● WORK TASK
Each line starting at the one that contains "return boolean - true: iniciado" and ending at the one that contains "ciclos. Por exemplo: ao" must be returned exactly, and the rest of the listing is left out.

● DATA PROVIDED

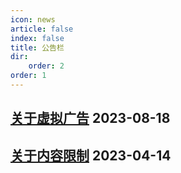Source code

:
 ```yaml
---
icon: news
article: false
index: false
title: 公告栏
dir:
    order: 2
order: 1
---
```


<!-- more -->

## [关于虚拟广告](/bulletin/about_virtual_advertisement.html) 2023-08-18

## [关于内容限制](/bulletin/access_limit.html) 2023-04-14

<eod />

...

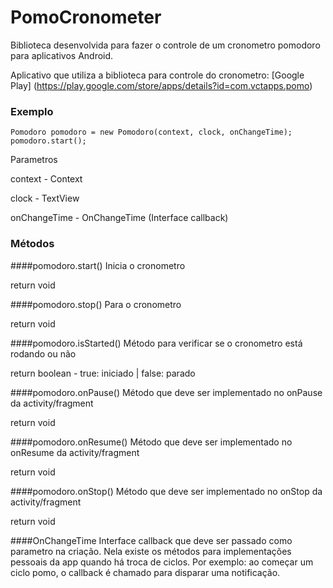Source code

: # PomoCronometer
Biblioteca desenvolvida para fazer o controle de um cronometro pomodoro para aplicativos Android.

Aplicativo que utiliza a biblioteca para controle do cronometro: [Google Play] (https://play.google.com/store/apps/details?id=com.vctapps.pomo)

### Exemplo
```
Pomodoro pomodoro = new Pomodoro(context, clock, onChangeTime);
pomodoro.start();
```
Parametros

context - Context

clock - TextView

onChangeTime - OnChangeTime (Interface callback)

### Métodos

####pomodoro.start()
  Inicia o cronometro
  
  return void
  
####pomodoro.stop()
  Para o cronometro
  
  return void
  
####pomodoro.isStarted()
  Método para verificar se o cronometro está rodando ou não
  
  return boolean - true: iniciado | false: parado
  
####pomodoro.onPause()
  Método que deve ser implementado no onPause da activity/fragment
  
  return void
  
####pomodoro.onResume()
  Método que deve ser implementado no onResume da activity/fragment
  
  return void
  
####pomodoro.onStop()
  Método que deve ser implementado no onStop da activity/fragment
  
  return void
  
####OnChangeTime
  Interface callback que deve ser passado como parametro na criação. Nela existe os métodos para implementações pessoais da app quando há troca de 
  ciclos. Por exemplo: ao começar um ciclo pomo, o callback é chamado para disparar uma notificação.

● RESPONSE
  return boolean - true: iniciado | false: parado
  
####pomodoro.onPause()
  Método que deve ser implementado no onPause da activity/fragment
  
  return void
  
####pomodoro.onResume()
  Método que deve ser implementado no onResume da activity/fragment
  
  return void
  
####pomodoro.onStop()
  Método que deve ser implementado no onStop da activity/fragment
  
  return void
  
####OnChangeTime
  Interface callback que deve ser passado como parametro na criação. Nela existe os métodos para implementações pessoais da app quando há troca de 
  ciclos. Por exemplo: ao começar um ciclo pomo, o callback é chamado para disparar uma notificação.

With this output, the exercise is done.